Segment Start: Excerpted records

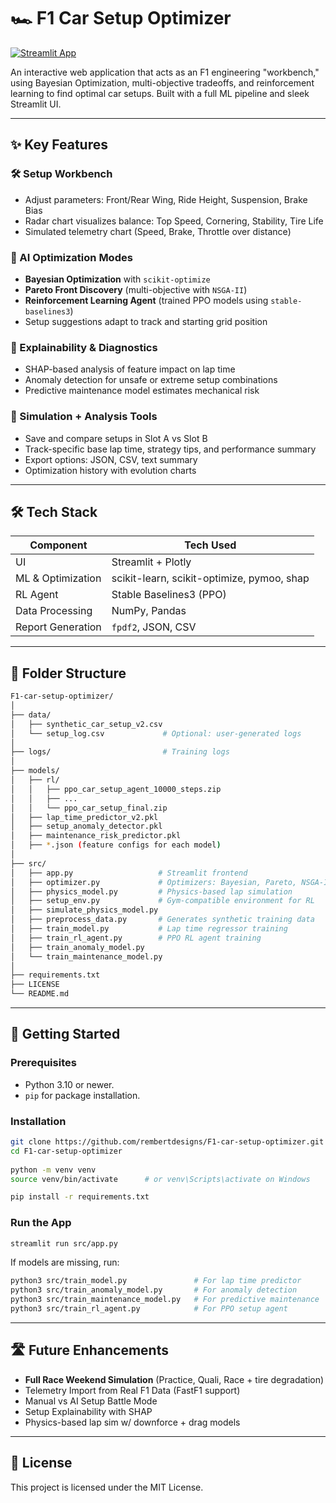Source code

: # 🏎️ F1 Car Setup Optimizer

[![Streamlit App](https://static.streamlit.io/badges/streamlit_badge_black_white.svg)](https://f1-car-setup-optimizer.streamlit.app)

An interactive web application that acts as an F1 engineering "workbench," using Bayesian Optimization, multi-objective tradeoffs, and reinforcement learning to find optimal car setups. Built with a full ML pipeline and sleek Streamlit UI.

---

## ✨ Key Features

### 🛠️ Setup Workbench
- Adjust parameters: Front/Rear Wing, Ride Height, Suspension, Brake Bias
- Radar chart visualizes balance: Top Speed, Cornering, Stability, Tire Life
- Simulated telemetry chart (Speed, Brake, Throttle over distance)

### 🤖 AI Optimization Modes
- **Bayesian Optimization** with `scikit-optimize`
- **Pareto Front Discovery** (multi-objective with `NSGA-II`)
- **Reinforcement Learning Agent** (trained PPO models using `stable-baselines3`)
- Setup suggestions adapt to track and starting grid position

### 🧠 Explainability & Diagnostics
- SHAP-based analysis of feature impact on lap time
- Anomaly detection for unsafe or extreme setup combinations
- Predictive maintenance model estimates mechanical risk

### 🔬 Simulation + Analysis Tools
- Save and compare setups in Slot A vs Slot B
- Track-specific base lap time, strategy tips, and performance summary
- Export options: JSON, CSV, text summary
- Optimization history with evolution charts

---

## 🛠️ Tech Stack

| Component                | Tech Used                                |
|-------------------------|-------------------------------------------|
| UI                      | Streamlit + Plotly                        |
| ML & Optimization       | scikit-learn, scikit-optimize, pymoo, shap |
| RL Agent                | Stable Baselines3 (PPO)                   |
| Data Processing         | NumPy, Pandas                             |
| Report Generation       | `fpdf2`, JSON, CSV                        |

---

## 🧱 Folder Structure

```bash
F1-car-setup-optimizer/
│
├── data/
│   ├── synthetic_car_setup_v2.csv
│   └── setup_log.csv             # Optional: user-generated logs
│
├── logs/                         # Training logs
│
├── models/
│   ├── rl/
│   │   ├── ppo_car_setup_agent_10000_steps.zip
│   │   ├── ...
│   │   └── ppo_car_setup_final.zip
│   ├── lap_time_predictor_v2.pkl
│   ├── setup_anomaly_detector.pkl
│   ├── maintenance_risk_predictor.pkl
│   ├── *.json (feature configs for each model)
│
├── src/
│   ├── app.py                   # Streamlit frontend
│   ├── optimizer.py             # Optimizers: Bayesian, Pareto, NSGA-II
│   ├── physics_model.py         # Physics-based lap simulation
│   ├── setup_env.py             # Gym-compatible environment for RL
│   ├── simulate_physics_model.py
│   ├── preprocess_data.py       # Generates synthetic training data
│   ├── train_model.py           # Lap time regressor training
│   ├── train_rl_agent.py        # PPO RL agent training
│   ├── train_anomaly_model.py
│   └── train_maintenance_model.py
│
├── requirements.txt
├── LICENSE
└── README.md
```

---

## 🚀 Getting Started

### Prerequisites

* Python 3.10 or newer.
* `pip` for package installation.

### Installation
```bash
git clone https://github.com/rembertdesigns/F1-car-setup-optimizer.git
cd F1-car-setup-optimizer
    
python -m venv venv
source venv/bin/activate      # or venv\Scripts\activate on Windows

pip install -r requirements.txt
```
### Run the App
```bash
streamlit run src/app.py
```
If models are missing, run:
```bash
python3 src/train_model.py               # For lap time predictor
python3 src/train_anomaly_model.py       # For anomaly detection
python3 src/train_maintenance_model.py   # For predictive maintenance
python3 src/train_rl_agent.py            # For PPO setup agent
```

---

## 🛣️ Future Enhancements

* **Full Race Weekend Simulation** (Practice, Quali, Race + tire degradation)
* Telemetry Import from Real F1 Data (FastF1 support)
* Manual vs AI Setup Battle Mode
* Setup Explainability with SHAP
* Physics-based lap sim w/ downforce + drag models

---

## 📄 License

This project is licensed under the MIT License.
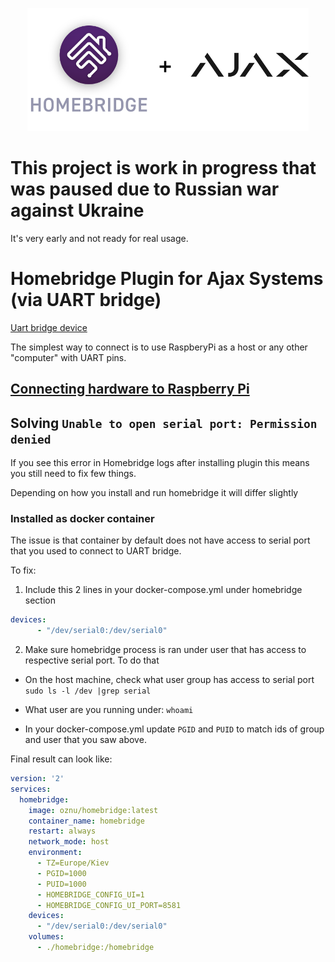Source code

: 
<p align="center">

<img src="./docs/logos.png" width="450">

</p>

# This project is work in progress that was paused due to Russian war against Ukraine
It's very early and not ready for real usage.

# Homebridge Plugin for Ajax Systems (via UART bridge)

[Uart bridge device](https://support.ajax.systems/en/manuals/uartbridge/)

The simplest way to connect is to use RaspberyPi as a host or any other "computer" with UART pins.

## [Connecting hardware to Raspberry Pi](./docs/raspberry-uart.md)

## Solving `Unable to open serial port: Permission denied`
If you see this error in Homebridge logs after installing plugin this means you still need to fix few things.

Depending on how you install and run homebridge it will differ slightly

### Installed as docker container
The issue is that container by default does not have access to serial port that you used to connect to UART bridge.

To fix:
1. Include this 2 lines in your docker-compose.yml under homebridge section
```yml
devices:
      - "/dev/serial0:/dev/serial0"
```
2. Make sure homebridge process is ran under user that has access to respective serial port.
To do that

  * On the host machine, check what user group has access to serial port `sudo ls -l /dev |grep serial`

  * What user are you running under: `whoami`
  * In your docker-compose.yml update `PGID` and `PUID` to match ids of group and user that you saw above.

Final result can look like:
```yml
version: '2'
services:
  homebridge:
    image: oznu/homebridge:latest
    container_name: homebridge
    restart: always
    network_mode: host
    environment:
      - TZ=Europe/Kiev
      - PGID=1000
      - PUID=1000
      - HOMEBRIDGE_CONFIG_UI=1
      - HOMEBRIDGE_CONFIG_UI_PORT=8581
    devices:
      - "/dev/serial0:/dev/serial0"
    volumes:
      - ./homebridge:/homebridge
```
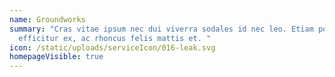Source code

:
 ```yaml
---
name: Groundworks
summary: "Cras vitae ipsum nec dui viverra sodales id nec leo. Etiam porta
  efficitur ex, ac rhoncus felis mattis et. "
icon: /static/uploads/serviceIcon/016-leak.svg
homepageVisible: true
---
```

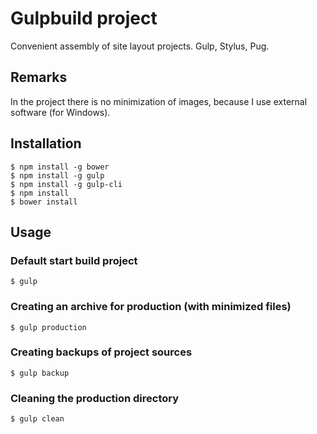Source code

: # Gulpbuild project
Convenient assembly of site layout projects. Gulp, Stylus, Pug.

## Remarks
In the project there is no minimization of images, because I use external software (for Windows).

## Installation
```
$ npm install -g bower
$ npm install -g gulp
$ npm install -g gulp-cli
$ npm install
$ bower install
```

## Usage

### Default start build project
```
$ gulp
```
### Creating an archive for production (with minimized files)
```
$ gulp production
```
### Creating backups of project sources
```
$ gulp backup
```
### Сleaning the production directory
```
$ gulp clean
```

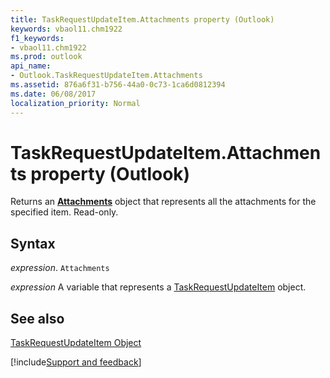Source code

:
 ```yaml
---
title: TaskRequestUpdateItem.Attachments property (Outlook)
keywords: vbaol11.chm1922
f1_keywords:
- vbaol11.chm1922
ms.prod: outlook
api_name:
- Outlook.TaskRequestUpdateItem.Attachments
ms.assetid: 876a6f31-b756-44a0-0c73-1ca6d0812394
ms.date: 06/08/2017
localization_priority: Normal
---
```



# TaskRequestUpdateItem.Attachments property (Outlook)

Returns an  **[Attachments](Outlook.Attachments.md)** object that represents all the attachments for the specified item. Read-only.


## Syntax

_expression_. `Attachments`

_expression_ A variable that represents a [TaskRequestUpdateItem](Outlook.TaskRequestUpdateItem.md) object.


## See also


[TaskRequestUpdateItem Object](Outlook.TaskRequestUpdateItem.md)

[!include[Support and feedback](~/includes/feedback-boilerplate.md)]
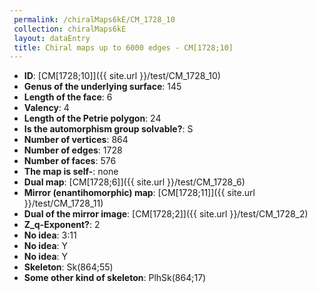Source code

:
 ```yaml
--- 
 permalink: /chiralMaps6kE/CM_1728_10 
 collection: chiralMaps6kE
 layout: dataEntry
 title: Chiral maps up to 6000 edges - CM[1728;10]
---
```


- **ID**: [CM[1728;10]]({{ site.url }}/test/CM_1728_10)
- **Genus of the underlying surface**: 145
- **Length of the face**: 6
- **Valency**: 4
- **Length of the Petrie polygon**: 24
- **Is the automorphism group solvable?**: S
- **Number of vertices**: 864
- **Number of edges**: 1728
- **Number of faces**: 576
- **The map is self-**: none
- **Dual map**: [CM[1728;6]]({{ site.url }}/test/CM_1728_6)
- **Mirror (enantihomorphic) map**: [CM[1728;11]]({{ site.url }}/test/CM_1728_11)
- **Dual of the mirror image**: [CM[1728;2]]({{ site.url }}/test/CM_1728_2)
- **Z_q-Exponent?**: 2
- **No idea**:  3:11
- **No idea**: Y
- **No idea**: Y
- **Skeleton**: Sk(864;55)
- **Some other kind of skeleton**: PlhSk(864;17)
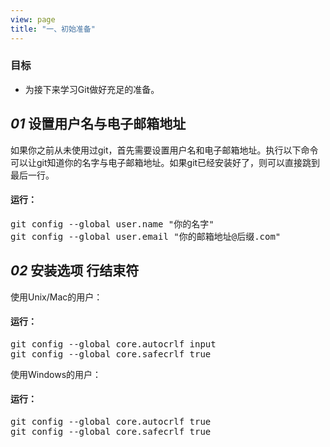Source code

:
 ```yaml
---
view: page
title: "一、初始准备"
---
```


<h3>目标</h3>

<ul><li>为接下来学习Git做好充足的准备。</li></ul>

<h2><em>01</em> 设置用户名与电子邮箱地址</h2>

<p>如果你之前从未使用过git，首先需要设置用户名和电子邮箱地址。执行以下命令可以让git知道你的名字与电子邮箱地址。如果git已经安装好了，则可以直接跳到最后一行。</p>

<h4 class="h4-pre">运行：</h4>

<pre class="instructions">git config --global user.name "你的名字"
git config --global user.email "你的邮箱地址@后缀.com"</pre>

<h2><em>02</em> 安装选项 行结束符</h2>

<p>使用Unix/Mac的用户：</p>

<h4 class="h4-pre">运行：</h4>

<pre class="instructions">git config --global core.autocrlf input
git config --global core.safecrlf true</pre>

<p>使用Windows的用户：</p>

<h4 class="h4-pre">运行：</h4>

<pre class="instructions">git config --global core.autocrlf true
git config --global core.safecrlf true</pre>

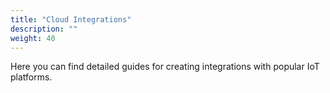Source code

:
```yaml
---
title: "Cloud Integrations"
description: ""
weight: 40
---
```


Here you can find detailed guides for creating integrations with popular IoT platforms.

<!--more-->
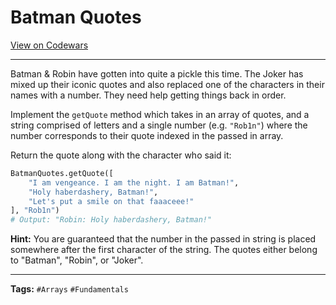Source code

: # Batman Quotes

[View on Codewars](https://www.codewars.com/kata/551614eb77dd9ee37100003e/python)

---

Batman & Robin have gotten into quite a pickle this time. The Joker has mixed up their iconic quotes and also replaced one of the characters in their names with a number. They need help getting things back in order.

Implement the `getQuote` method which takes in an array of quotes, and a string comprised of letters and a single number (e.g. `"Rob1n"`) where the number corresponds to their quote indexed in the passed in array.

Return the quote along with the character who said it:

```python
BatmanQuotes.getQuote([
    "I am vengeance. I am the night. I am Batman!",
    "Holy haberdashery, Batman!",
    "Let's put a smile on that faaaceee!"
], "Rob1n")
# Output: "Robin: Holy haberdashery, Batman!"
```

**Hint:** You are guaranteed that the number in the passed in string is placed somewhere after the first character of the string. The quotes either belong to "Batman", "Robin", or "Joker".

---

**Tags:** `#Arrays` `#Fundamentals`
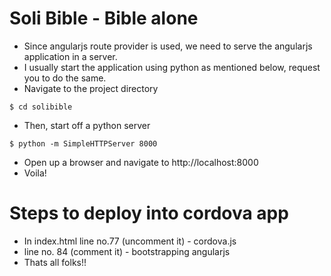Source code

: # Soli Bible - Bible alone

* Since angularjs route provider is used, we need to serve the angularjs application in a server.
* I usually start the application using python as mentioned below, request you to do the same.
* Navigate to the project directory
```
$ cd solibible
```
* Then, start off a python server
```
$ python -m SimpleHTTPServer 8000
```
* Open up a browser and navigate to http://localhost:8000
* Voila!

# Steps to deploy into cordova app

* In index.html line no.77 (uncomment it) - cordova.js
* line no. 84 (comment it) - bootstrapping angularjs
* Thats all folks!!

Segment End: Excerpted records

*Task instructions*. Every line of the records containing the word "other" must appear in the answer.

*Reply to the task*.
The simplest way to connect is to use RaspberyPi as a host or any other "computer" with UART pins.
- **Some other kind of skeleton**: PlhSk(864;17)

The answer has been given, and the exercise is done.